SQL（Structured Query Language）即结构化查询语言。SQL 注入，就是把 SQL 命令插入到 Web 表单的输入域或页面请求参数的查询字符串中，在 Web表单向 Web 服务器提交 GET 或 POST 请求时，如果服务器端未严格验证参数的有效性和合法性，将导致数据库服务器执行恶意的 SQL 命令。

SQL 注入攻击的过程：

（１）判断 Web 应用是否可以进行 SQL 注入。

（２）寻找 SQL 注入点。

（３）猜解用户名和密码。

（４）寻找 Web 系统管理后台入口。

（５）实施入侵和破坏。

一、 SQL注入漏洞测试工具

1. Sqlmap

Sqlmap 是一个自动化的 SQL 注入工具， 其主要功能是扫描，发现并利用给定的 URL 的 SQL 注入漏洞，日前支持的数据库是MS SQL Server， MySQL， oracle 和 postgresql。 SQLMAP 采用四种独特的 SQL 注入技术，分别是盲推理 SQL 注入， UNION 查询 SQL 注入，堆查询和基于时间的 SQL 盲注入。其广泛的功能和选项包括数据库指纹，枚举， 数据库提取，访问目标文件系统，并在获取完全操作权限时实行任意命令。

1.1 sqlmap 常用命令介绍

Target（目标）：至少需要设置其中一个选项,设置目标 URL。

－d DIRECT 直接连接到数据库。

－u URL,--url=URL 目标 URL。

Request（请求）：这些选项可以用来指定如何连接到目标 URL。

――data＝DATA 通过 POST 发送的数据字符串。

――cookie＝COOKIE HTTP Cookie 头。

Optimization（优化）：这些选项可用于优化 sqlmap 的性能。

－o 开户所有优化开关

--threads=THREADS 最大的 HTTP（ S）请求并发量（默认为 1）。

Injection（注入）：这些选项可以用来指定测试哪些参数。

-p TESTPARAMETER 可测试的参数。

--prefix=PREFIX 注入 payload 字符串前缀。

2 SQLIer

SQLIer可以找到网站上一个有SQL注入漏洞的URL，并根据有关信息来生成利用SQL注入漏洞，但它不要求用户的交互。

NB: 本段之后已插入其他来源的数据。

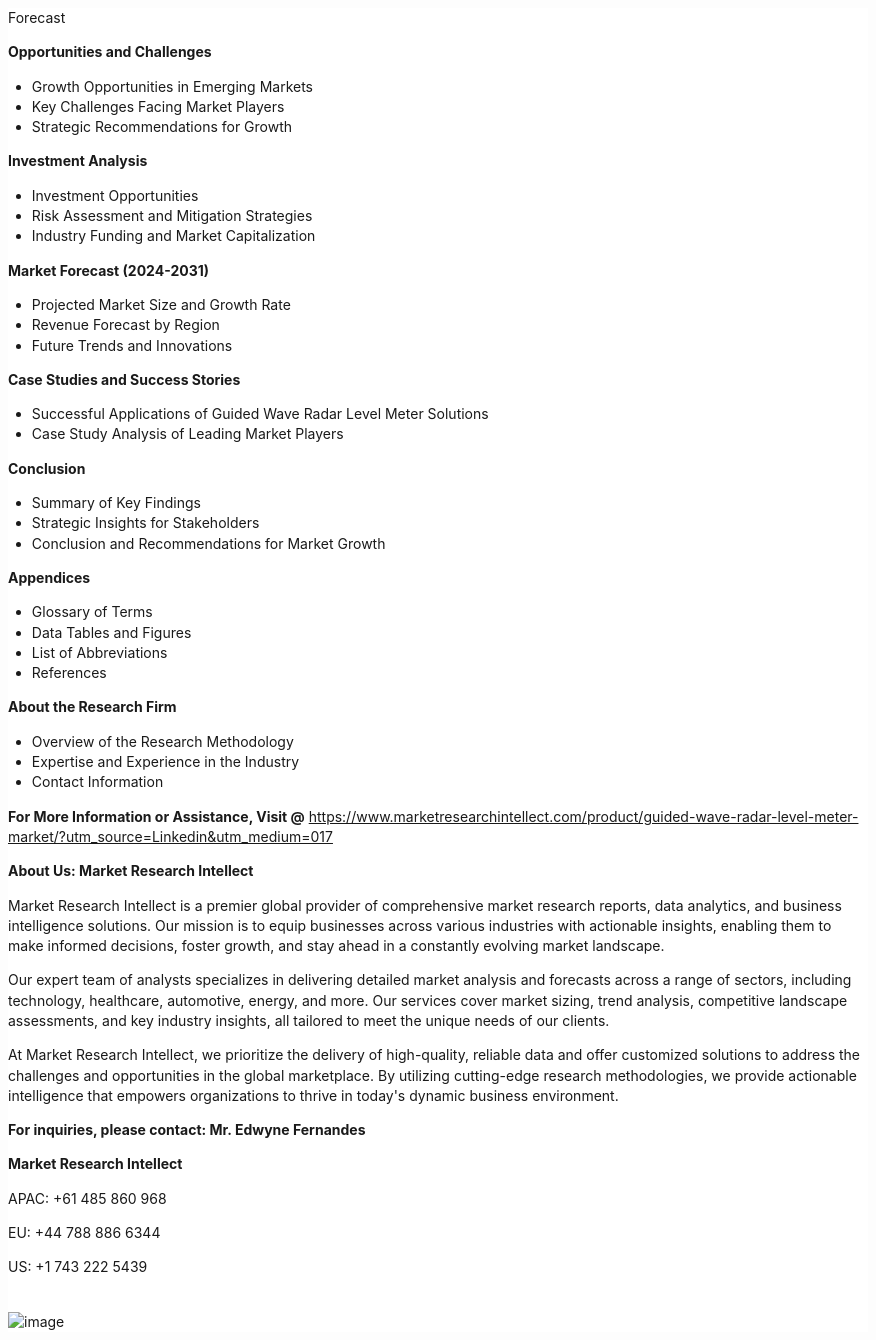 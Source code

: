 Forecast</li></ul><p><strong>Opportunities and Challenges</strong></p><ul><li>Growth Opportunities in Emerging Markets</li><li>Key Challenges Facing Market Players</li><li>Strategic Recommendations for Growth</li></ul><p><strong>Investment Analysis</strong></p><ul><li>Investment Opportunities</li><li>Risk Assessment and Mitigation Strategies</li><li>Industry Funding and Market Capitalization</li></ul><p><strong>Market Forecast (2024-2031)</strong></p><ul><li>Projected Market Size and Growth Rate</li><li>Revenue Forecast by Region</li><li>Future Trends and Innovations</li></ul><p><strong>Case Studies and Success Stories</strong></p><ul><li>Successful Applications of Guided Wave Radar Level Meter Solutions</li><li>Case Study Analysis of Leading Market Players</li></ul><p><strong>Conclusion</strong></p><ul><li>Summary of Key Findings</li><li>Strategic Insights for Stakeholders</li><li>Conclusion and Recommendations for Market Growth</li></ul><p><strong>Appendices</strong></p><ul><li>Glossary of Terms</li><li>Data Tables and Figures</li><li>List of Abbreviations</li><li>References</li></ul><p><strong>About the Research Firm</strong></p><ul><li>Overview of the Research Methodology</li><li>Expertise and Experience in the Industry</li><li>Contact Information</li></ul></div><div class="article-main__content" data-test-id="publishing-text-block"><p><span class="font-[700]"><strong>For More Information or Assistance, Visit @</strong>&nbsp;<a href="https://www.marketresearchintellect.com/product/guided-wave-radar-level-meter-market/?utm_source=Linkedin&utm_medium=017">https://www.marketresearchintellect.com/product/guided-wave-radar-level-meter-market/?utm_source=Linkedin&utm_medium=017</a></span></p><p><strong>About Us: Market Research Intellect</strong></p><p>Market Research Intellect is a premier global provider of comprehensive market research reports, data analytics, and business intelligence solutions. Our mission is to equip businesses across various industries with actionable insights, enabling them to make informed decisions, foster growth, and stay ahead in a constantly evolving market landscape.</p><p>Our expert team of analysts specializes in delivering detailed market analysis and forecasts across a range of sectors, including technology, healthcare, automotive, energy, and more. Our services cover market sizing, trend analysis, competitive landscape assessments, and key industry insights, all tailored to meet the unique needs of our clients.</p><p>At Market Research Intellect, we prioritize the delivery of high-quality, reliable data and offer customized solutions to address the challenges and opportunities in the global marketplace. By utilizing cutting-edge research methodologies, we provide actionable intelligence that empowers organizations to thrive in today's dynamic business environment.</p><p><strong>For inquiries, please contact: Mr. Edwyne Fernandes</strong></p><p><strong>Market Research Intellect</strong></p><p>APAC: +61 485 860 968</p><p>EU: +44 788 886 6344</p><p>US: +1 743 222 5439</p></div><div class="article-main__content" data-test-id="publishing-text-block">&nbsp;</div>
![image](https://github.com/user-attachments/assets/7a30c1fa-5239-4469-999c-be8f516846d0)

通过这种方法，它可以生成一个UNION SELECT查询，进而可以强力攻击数据库口令。这个程序在利用漏洞时并不使用引号，这意味着它可适应多种网站。

SQLIer通过“true/false” SQL注入漏洞强力口令。借助于“true/false” SQL注入漏洞强力口令，用户是无法从数据库查询数据的，只能查询一个可返回“true”、“false”值的语句。

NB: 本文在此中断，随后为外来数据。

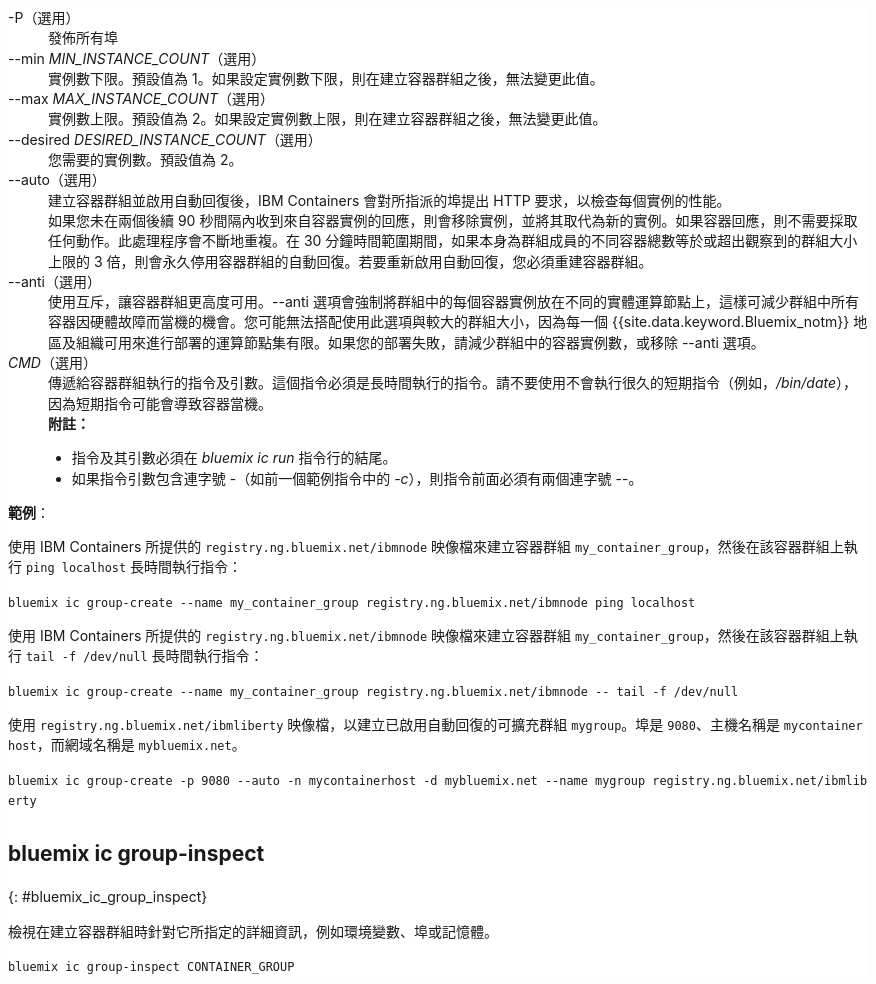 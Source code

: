    <dt>-P（選用）</dt>
   <dd>發佈所有埠</dd>
   <dt>--min <i>MIN_INSTANCE_COUNT</i>（選用）</dt>
   <dd>實例數下限。預設值為 1。如果設定實例數下限，則在建立容器群組之後，無法變更此值。</dd>
   <dt>--max <i>MAX_INSTANCE_COUNT</i>（選用）</dt>
   <dd>實例數上限。預設值為 2。如果設定實例數上限，則在建立容器群組之後，無法變更此值。</dd>
   <dt>--desired <i>DESIRED_INSTANCE_COUNT</i>（選用）</dt>
   <dd>您需要的實例數。預設值為 2。</dd>
   <dt>--auto（選用）</dt>
   <dd>建立容器群組並啟用自動回復後，IBM Containers 會對所指派的埠提出 HTTP 要求，以檢查每個實例的性能。<br>
如果您未在兩個後續 90 秒間隔內收到來自容器實例的回應，則會移除實例，並將其取代為新的實例。如果容器回應，則不需要採取任何動作。此處理程序會不斷地重複。在 30 分鐘時間範圍期間，如果本身為群組成員的不同容器總數等於或超出觀察到的群組大小上限的 3 倍，則會永久停用容器群組的自動回復。若要重新啟用自動回復，您必須重建容器群組。</dd>
  <dt>--anti（選用）</dt>
  <dd> 使用互斥，讓容器群組更高度可用。--anti 選項會強制將群組中的每個容器實例放在不同的實體運算節點上，這樣可減少群組中所有容器因硬體故障而當機的機會。您可能無法搭配使用此選項與較大的群組大小，因為每一個 {{site.data.keyword.Bluemix_notm}} 地區及組織可用來進行部署的運算節點集有限。如果您的部署失敗，請減少群組中的容器實例數，或移除 --anti 選項。</dd>
   <dt><i>CMD</i>（選用）</dt>
   <dd>傳遞給容器群組執行的指令及引數。這個指令必須是長時間執行的指令。請不要使用不會執行很久的短期指令（例如，<i>/bin/date</i>），因為短期指令可能會導致容器當機。<br> <strong>附註：</strong> <ul>
   <li>指令及其引數必須在 <i>bluemix ic run</i> 指令行的結尾。</li>
   <li>如果指令引數包含連字號 -（如前一個範例指令中的 <i>-c</i>），則指令前面必須有兩個連字號 --。</li>
   </ul></dd>
   </dl>


<strong>範例</strong>：

使用 IBM Containers 所提供的 `registry.ng.bluemix.net/ibmnode` 映像檔來建立容器群組 `my_container_group`，然後在該容器群組上執行 `ping localhost` 長時間執行指令：

```
bluemix ic group-create --name my_container_group registry.ng.bluemix.net/ibmnode ping localhost
```

使用 IBM Containers 所提供的 `registry.ng.bluemix.net/ibmnode` 映像檔來建立容器群組 `my_container_group`，然後在該容器群組上執行 `tail -f /dev/null` 長時間執行指令：

```
bluemix ic group-create --name my_container_group registry.ng.bluemix.net/ibmnode -- tail -f /dev/null
```

使用 `registry.ng.bluemix.net/ibmliberty` 映像檔，以建立已啟用自動回復的可擴充群組 `mygroup`。埠是 `9080`、主機名稱是 `mycontainerhost`，而網域名稱是 `mybluemix.net`。
```
bluemix ic group-create -p 9080 --auto -n mycontainerhost -d mybluemix.net --name mygroup registry.ng.bluemix.net/ibmliberty
```


## bluemix ic group-inspect
{: #bluemix_ic_group_inspect}

檢視在建立容器群組時針對它所指定的詳細資訊，例如環境變數、埠或記憶體。

```
bluemix ic group-inspect CONTAINER_GROUP
```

据统计，一个八个字符的口令（包括十进制ASCII代码的任何字符）仅需要大约1分钟即可破解。

2.1 其使用语法如下，sqlier [选项] [URL]

其选项如下：

-c ：[主机] 清除主机的漏洞利用信息

-s ：[秒]在网页请求之间等待的秒数

－u：[用户名]从数据库中强力攻击的用户名，用逗号隔开

－w：[选项]将［选项］交由wget

此外，此程序还支持猜测字段名，有如下几种选择：

--table-names [表格名称]：可进行猜测的表格名称，用逗号隔开

--user-fields［用户字段］：可进行猜测的用户名字段名称，用逗号隔开

--pass-fields [口令字段]：可进行猜测的口令字段名称，用逗号隔开

3 Pangolin

Pangolin是一款帮助渗透测试人员进行SQL注入(SQL Injeciton)测试的安全工具。Pangolin与JSky（Web应用安全漏洞扫描器、Web应用安全评估工具）都是NOSEC公司的产品。Pangolin具备友好的图形界面以及支持测试几乎所有数据库（Access、MSSql、MySql、Oracle、Informix、DB2、Sybase、PostgreSQL、Sqlite）。Pangolin能够通过一系列非常简单的操作，达到最大化的攻击测试效果。它从检测注入开始到最后控制目标系统都给出了测试步骤。Pangolin是目前国内使用率最高的SQL注入测试的安全软件。

二、 防范SQL注入攻击

1. 对输入的数据进行过滤（过滤输入）

a) 对于动态构造SQL查询的场合，可以使用替换字符和删除特殊字符的方法。

b) 检查用户输入的合法性，防止非法数据输入。数据检查应当在客户端和服务器端执行。执行服务器端验证，是为了弥补客户端验证机制的不足。

c) 限制表单或查询字符串输入的长度范围。

d) 加密用户登录名称、 密码等数据。

2. 对发送到数据库的数据进行转义（转义输出）

尽量使用为自定义数据库设计的转义函数。如果没有，使用函数addslashes()是比较好的方法，对字符串型参数使用mysql_real_escape_string函数、对数字型参数使用intval，floatval函数强制过滤则更好。当所有用于建立一个 SQL 语句的数据被正确过滤和转义时，实际上也就避免了 SQL注入的风险。

3. 参数化查询

参数化查询(Parameterized Query)指的是 Web 程序在实施数据库查询时，在需提交数值或数据的地方避免直接赋值，而是采用参数来传递给值。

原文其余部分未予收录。